Available records START

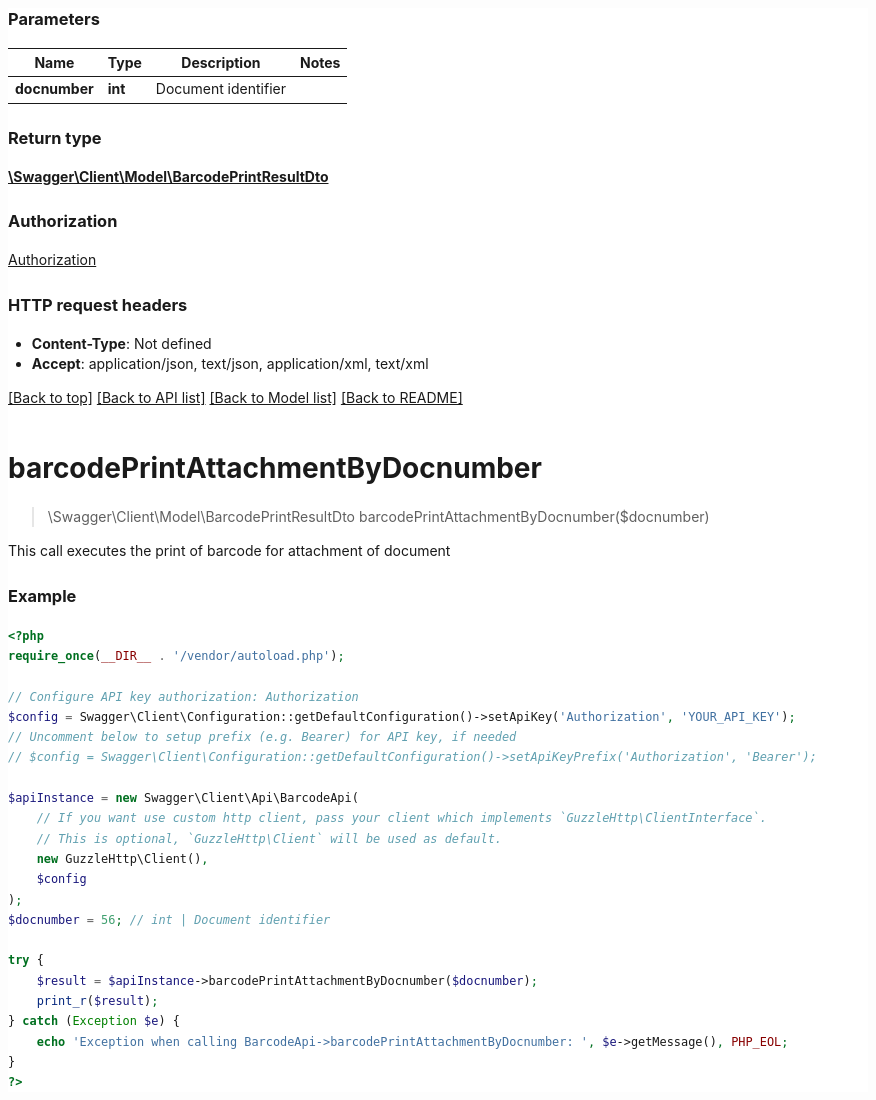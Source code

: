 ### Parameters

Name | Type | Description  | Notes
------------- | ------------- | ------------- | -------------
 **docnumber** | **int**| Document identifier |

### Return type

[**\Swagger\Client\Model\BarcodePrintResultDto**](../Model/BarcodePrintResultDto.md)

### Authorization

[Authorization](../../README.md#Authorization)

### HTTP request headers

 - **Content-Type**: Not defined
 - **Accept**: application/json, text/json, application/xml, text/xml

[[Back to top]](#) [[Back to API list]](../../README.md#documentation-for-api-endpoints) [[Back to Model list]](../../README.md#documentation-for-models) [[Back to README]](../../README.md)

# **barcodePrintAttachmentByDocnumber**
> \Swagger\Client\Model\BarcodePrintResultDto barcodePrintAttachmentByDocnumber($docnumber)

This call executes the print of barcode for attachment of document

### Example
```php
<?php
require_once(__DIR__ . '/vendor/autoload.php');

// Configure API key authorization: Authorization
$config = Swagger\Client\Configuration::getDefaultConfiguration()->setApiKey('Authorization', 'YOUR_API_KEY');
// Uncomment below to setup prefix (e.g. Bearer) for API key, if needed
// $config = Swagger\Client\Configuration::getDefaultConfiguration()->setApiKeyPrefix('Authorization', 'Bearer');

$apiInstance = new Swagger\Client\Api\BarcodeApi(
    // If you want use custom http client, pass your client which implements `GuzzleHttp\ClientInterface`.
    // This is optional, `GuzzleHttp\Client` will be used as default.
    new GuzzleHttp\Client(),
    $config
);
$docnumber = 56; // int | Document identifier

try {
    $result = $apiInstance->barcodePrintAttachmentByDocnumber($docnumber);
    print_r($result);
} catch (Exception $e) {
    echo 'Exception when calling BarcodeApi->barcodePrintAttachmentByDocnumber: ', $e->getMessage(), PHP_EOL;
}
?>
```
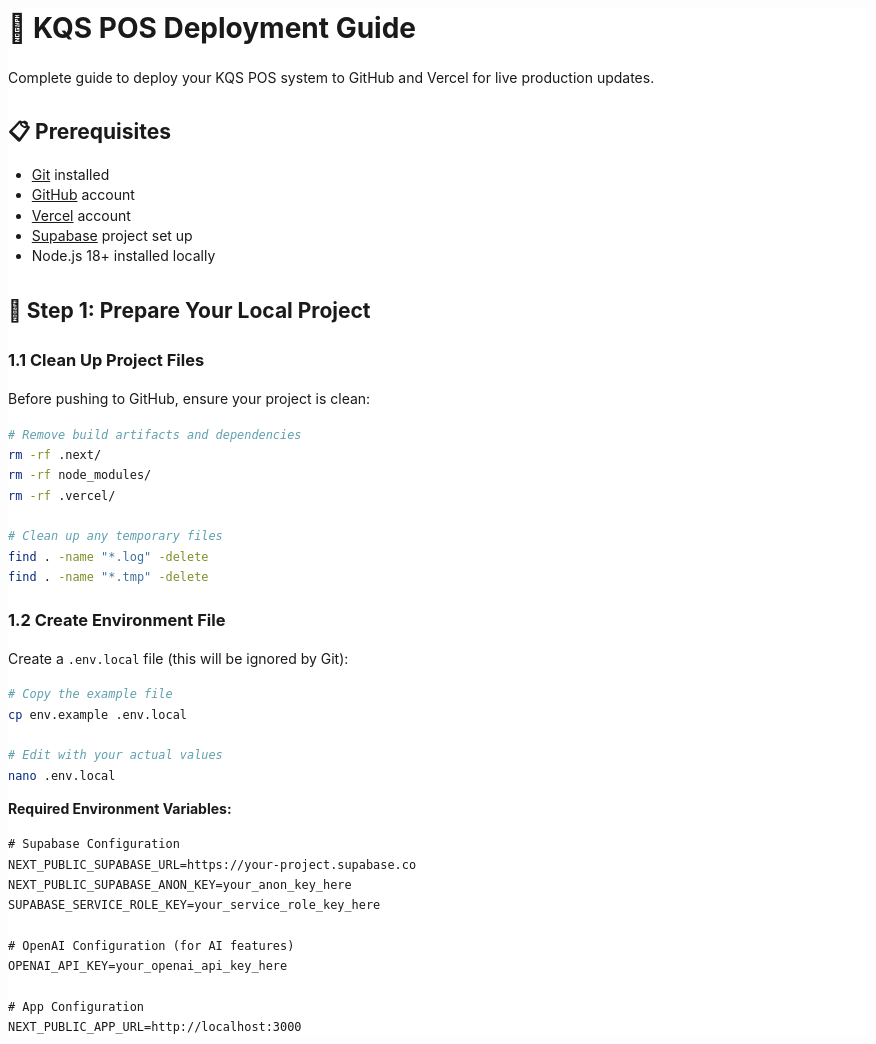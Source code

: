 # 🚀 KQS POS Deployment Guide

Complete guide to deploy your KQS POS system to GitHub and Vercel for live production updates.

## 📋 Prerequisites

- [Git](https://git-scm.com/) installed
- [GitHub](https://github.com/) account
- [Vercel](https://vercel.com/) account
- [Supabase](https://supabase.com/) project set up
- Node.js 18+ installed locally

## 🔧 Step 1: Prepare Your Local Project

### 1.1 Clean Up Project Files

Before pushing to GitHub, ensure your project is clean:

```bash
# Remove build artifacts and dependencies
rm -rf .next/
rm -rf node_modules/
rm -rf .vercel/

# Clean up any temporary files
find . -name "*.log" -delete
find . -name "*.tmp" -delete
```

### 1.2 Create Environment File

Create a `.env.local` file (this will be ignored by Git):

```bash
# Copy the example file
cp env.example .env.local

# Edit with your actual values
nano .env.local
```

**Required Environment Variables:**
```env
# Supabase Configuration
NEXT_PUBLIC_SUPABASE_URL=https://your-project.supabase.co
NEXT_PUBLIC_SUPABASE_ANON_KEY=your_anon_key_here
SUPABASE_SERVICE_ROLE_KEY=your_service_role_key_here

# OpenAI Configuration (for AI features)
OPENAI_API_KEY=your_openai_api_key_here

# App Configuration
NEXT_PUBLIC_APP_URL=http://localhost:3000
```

Available records END

→ Exercise brief: Produce the full material again verbatim, with the pictures dropped.

→ Response area:
Source code

: ### Parameters

Name | Type | Description  | Notes
------------- | ------------- | ------------- | -------------
 **docnumber** | **int**| Document identifier |

### Return type

[**\Swagger\Client\Model\BarcodePrintResultDto**](../Model/BarcodePrintResultDto.md)

### Authorization

[Authorization](../../README.md#Authorization)

### HTTP request headers

 - **Content-Type**: Not defined
 - **Accept**: application/json, text/json, application/xml, text/xml

[[Back to top]](#) [[Back to API list]](../../README.md#documentation-for-api-endpoints) [[Back to Model list]](../../README.md#documentation-for-models) [[Back to README]](../../README.md)

# **barcodePrintAttachmentByDocnumber**
> \Swagger\Client\Model\BarcodePrintResultDto barcodePrintAttachmentByDocnumber($docnumber)

This call executes the print of barcode for attachment of document

### Example
```php
<?php
require_once(__DIR__ . '/vendor/autoload.php');

// Configure API key authorization: Authorization
$config = Swagger\Client\Configuration::getDefaultConfiguration()->setApiKey('Authorization', 'YOUR_API_KEY');
// Uncomment below to setup prefix (e.g. Bearer) for API key, if needed
// $config = Swagger\Client\Configuration::getDefaultConfiguration()->setApiKeyPrefix('Authorization', 'Bearer');

$apiInstance = new Swagger\Client\Api\BarcodeApi(
    // If you want use custom http client, pass your client which implements `GuzzleHttp\ClientInterface`.
    // This is optional, `GuzzleHttp\Client` will be used as default.
    new GuzzleHttp\Client(),
    $config
);
$docnumber = 56; // int | Document identifier

try {
    $result = $apiInstance->barcodePrintAttachmentByDocnumber($docnumber);
    print_r($result);
} catch (Exception $e) {
    echo 'Exception when calling BarcodeApi->barcodePrintAttachmentByDocnumber: ', $e->getMessage(), PHP_EOL;
}
?>
```
Source code

: # 🚀 KQS POS Deployment Guide

Complete guide to deploy your KQS POS system to GitHub and Vercel for live production updates.

## 📋 Prerequisites

- [Git](https://git-scm.com/) installed
- [GitHub](https://github.com/) account
- [Vercel](https://vercel.com/) account
- [Supabase](https://supabase.com/) project set up
- Node.js 18+ installed locally

## 🔧 Step 1: Prepare Your Local Project

### 1.1 Clean Up Project Files

Before pushing to GitHub, ensure your project is clean:

```bash
# Remove build artifacts and dependencies
rm -rf .next/
rm -rf node_modules/
rm -rf .vercel/

# Clean up any temporary files
find . -name "*.log" -delete
find . -name "*.tmp" -delete
```

### 1.2 Create Environment File

Create a `.env.local` file (this will be ignored by Git):

```bash
# Copy the example file
cp env.example .env.local

# Edit with your actual values
nano .env.local
```

**Required Environment Variables:**
```env
# Supabase Configuration
NEXT_PUBLIC_SUPABASE_URL=https://your-project.supabase.co
NEXT_PUBLIC_SUPABASE_ANON_KEY=your_anon_key_here
SUPABASE_SERVICE_ROLE_KEY=your_service_role_key_here

# OpenAI Configuration (for AI features)
OPENAI_API_KEY=your_openai_api_key_here

# App Configuration
NEXT_PUBLIC_APP_URL=http://localhost:3000
```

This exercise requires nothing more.